Your goal as a red teamer is to treat the deployed model not as the target itself, but as a potential foothold into the production environment. A compromised inference endpoint can become a pivot point to exfiltrate data, poison other systems, or disrupt the entire MLOps lifecycle.
Compromising Containerized ML Environments
Kubernetes has become the de facto standard for orchestrating ML workloads, but its complexity creates a rich attack surface. A single misconfiguration in a pod definition or a network policy can unravel the security of the entire cluster.
Privilege Escalation via Insecure Pod Configurations
Developers often grant excessive permissions to pods for debugging or simplicity, creating dangerous backdoors. Look for pods running with `privileged: true` or with sensitive host volumes mounted using `hostPath`. A compromised inference container with a `hostPath` mount to `/` or `/var/run/docker.sock` effectively gives you root on the underlying node.
A common attack vector involves finding a remote code execution (RCE) vulnerability in the model’s serving framework (like Flask or FastAPI) and then using the pod’s overprivileged configuration to escape the container.
Service Account Token Theft and Abuse
Every Kubernetes pod is associated with a service account, and its token is automatically mounted inside the container at `/var/run/secrets/kubernetes.io/serviceaccount/token`. If this service account has excessive permissions (e.g., `cluster-admin` or the ability to list secrets in all namespaces), an attacker who gains RCE in the pod can use this token with `kubectl` or the K8s API to pivot and compromise the entire cluster. Always check the permissions bound to the service account of your inference pods.

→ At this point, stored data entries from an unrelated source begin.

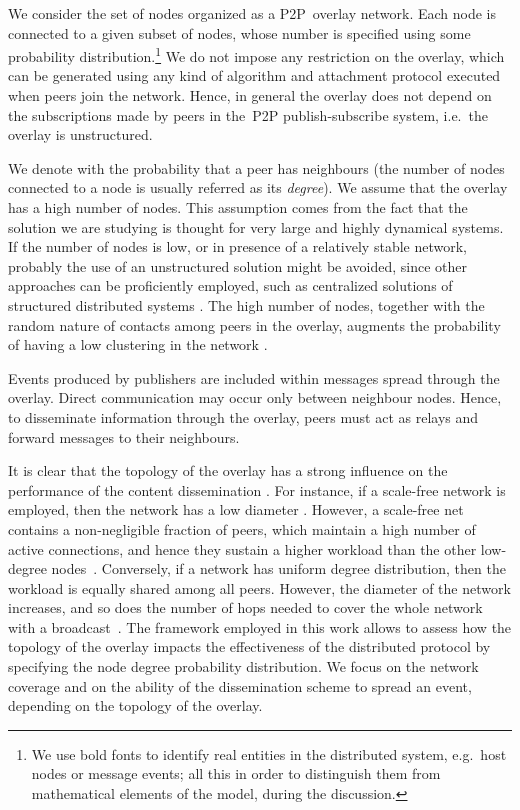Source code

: \documentclass[10pt, conference, compsocconf]{IEEEtran}
\begin{document}
We consider the set of nodes organized as a \ac{P2P}~overlay network. Each node  is connected to a given subset of nodes, 
whose number is specified using some probability distribution.\footnote{We use bold fonts to identify real entities in the distributed system, e.g.~host nodes or message events; all this in order to distinguish them from mathematical elements of the model, during the discussion.} We do not impose any restriction on the overlay, which can be generated using any kind of algorithm and attachment protocol executed when peers join the network. 
Hence, in general the overlay does not depend on the subscriptions made by peers in the~\ac{P2P} publish-subscribe system, i.e.~the overlay is unstructured.

We denote with  the probability that a peer  has  neighbours (the number of nodes connected to a node  is usually referred as its \emph{degree}). 
We assume that the overlay has a high number of nodes. This assumption comes from the fact that the solution we are studying is thought for very large and highly dynamical systems. If the number of nodes is low, or in presence of a relatively stable network, probably the use of an unstructured solution might be avoided, since other approaches can be proficiently employed, such as centralized solutions of structured distributed systems \cite{Ahullo:2008,Baldoni:2005,Eugster:2003}.
The high number of nodes, together with the random nature of contacts among peers in the overlay, augments the probability of having a low clustering in the network \cite{newmanHandbook}.

Events produced by publishers are included within messages spread through the overlay.
Direct communication may occur only between neighbour nodes. Hence, to disseminate information through the overlay, peers must act as relays and forward messages to their neighbours. 

It is clear that the topology of the overlay has a strong influence on the performance of the content dissemination \cite{disio11}. 
For instance, if a scale-free network is employed, then the network has a low diameter 
\cite{newman03thestructure}. 
However, a scale-free net contains a non-negligible fraction of peers, which maintain a high number of active connections, and hence they sustain a higher workload than the other low-degree nodes~\cite{Barabasi2000,guclu}. 
Conversely, if a network has uniform degree distribution, then the workload is equally shared among all peers. However, the diameter of the network increases, and so does the number of hops needed to
cover the whole network with a broadcast~\cite{gridpeer}. 
The framework employed in this work allows to assess how the topology of the overlay impacts the effectiveness of the distributed protocol by specifying the node degree probability distribution.
We focus on the network coverage and on the ability of the dissemination scheme to spread an event, depending on the topology of the overlay.
\end{document}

Exploiting Serverless Deployment Flaws
Serverless functions (e.g., AWS Lambda, Google Cloud Functions) offer a seemingly secure, ephemeral environment. However, their security hinges entirely on the Identity and Access Management (IAM) roles they assume. A single overly permissive role can be a critical vulnerability.
Your primary target is the execution role. If an attacker can find a way to execute code within the function—perhaps through a dependency confusion vulnerability in a function layer or by exploiting a library used for data preprocessing—they inherit all permissions of that role.
# Example of a dangerously permissive serverless.yml for an AWS Lambda function
provider:
name: aws
runtime: python3.9
iam:
role:
statements:
- Effect: "Allow"
# BAD: Wildcard permissions grant access to all S3 buckets
Action: "s3:*"
Resource: "arn:aws:s3:::*" # Attacker can now read training data, other models, etc.
- Effect: "Allow"
# BAD: Grants access to read all secrets in Secrets Manager
Action: "secretsmanager:GetSecretValue"
Resource: "*" # Attacker can exfiltrate API keys, DB credentials
functions:
predict:
handler: handler.predict
# ... function configuration
In the example above, a compromise of the `predict` function allows the attacker to read from any S3 bucket and retrieve any secret within the AWS account. This could include raw training data, other production models, or credentials for entirely different systems, turning a model compromise into a full-scale cloud environment breach.
Subverting API Gateways and Model Endpoints
The API gateway is the public-facing door to your model. Attackers will probe it for weaknesses in authentication, authorization, and resource management before even attempting to interact with the model itself.
Authentication and Authorization Bypass
Test for classic web security flaws. Can you access an endpoint without a valid API key? Can a user-level key access administrative functions? Look for misconfigured routing rules where a path like `/v1/predict/internal` might bypass authentication checks applied only to `/v1/predict`.
Economic Denial of Service (EDoS) via Resource Exhaustion
ML inference can be computationally expensive. If the API gateway has weak or non-existent rate limiting, you can launch an EDoS attack. By sending a high volume of legitimate inference requests, you can drive up cloud computing costs astronomically without ever triggering traditional DoS protections. This is especially effective against models that run on expensive GPU instances. Your test is simple: script a loop to call the endpoint and observe the billing dashboard.
Red Team TTPs for Infrastructure Validation
Systematically testing the deployment infrastructure requires a combination of cloud configuration review and active exploitation. The following table outlines key tactics.
| Target Component | Common Vulnerability | Red Team Tactic | Impact on ML System |
|---|---|---|---|
| Kubernetes Pod | Privileged container or sensitive hostPath mount | Gain RCE in the container, then use mounted sockets or host access to escape to the node. | Full control over the inference node; ability to intercept/modify model inputs/outputs for all pods on the node. |
| Kubernetes Service Account | Overly permissive RBAC role binding | Steal the service account token from within a compromised pod. Use `kubectl` with the token to enumerate and access cluster resources. | Exfiltrate other models, training data secrets, or deploy malicious pods into the cluster. |
| Serverless Function | Wildcard IAM permissions (e.g., `s3:*`) | Exploit a code injection or dependency flaw to run AWS CLI commands using the function’s assumed role. | Exfiltrate the entire training dataset, steal the model artifact file, or access other sensitive cloud resources. |
| API Gateway | Missing or misconfigured rate limiting | Automate a high volume of valid requests to the inference endpoint. | Cause massive cost overruns (Economic DoS); degrade service performance for legitimate users. |
| Model Serving Framework | Insecure deserialization (e.g., Pickle) | Craft a malicious input file that, when deserialized by the model loader, executes arbitrary code. | Achieve initial code execution within the container/VM, initiating a broader infrastructure attack. |